The problem -
When the line containing "trống dẫn tới" is reached, include it and end there; set down verbatim every line before it, starting at the top of the records.
═════ The input
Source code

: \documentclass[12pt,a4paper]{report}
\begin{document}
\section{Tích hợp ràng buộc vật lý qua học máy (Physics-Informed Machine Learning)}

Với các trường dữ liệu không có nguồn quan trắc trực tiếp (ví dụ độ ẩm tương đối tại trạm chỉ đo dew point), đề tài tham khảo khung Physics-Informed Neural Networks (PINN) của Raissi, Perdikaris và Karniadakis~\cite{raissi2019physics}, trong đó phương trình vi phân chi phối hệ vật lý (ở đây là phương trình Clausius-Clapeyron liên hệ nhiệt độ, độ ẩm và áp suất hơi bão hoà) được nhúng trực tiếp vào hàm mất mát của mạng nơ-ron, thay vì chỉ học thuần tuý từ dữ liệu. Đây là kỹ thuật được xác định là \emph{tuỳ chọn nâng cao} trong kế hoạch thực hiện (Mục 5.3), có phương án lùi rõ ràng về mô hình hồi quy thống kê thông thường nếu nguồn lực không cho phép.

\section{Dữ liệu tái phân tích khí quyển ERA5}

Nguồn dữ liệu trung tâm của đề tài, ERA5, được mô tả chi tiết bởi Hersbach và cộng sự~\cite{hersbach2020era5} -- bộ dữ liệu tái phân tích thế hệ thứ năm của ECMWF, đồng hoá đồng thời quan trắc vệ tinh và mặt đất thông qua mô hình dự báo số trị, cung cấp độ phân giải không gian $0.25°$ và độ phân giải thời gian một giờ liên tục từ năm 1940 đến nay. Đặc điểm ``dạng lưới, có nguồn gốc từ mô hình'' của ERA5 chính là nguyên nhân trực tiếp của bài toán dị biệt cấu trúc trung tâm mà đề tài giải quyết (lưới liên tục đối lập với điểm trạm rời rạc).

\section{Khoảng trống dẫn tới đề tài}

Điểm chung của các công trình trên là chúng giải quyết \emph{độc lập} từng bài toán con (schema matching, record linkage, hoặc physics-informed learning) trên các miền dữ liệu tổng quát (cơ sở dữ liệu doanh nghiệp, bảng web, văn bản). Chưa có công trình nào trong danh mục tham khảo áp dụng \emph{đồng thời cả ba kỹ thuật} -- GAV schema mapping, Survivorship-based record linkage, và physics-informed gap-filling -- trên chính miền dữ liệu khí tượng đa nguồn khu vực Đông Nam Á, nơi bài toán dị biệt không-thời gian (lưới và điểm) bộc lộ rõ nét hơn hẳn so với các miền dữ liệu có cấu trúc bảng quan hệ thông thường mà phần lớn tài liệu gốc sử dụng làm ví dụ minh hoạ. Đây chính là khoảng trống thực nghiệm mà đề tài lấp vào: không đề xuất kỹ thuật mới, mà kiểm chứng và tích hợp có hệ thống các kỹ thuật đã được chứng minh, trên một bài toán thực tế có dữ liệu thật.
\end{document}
══════════
Response -
Source code

: \documentclass[12pt,a4paper]{report}
\begin{document}
\section{Tích hợp ràng buộc vật lý qua học máy (Physics-Informed Machine Learning)}

Với các trường dữ liệu không có nguồn quan trắc trực tiếp (ví dụ độ ẩm tương đối tại trạm chỉ đo dew point), đề tài tham khảo khung Physics-Informed Neural Networks (PINN) của Raissi, Perdikaris và Karniadakis~\cite{raissi2019physics}, trong đó phương trình vi phân chi phối hệ vật lý (ở đây là phương trình Clausius-Clapeyron liên hệ nhiệt độ, độ ẩm và áp suất hơi bão hoà) được nhúng trực tiếp vào hàm mất mát của mạng nơ-ron, thay vì chỉ học thuần tuý từ dữ liệu. Đây là kỹ thuật được xác định là \emph{tuỳ chọn nâng cao} trong kế hoạch thực hiện (Mục 5.3), có phương án lùi rõ ràng về mô hình hồi quy thống kê thông thường nếu nguồn lực không cho phép.

\section{Dữ liệu tái phân tích khí quyển ERA5}

Nguồn dữ liệu trung tâm của đề tài, ERA5, được mô tả chi tiết bởi Hersbach và cộng sự~\cite{hersbach2020era5} -- bộ dữ liệu tái phân tích thế hệ thứ năm của ECMWF, đồng hoá đồng thời quan trắc vệ tinh và mặt đất thông qua mô hình dự báo số trị, cung cấp độ phân giải không gian $0.25°$ và độ phân giải thời gian một giờ liên tục từ năm 1940 đến nay. Đặc điểm ``dạng lưới, có nguồn gốc từ mô hình'' của ERA5 chính là nguyên nhân trực tiếp của bài toán dị biệt cấu trúc trung tâm mà đề tài giải quyết (lưới liên tục đối lập với điểm trạm rời rạc).

\section{Khoảng trống dẫn tới đề tài}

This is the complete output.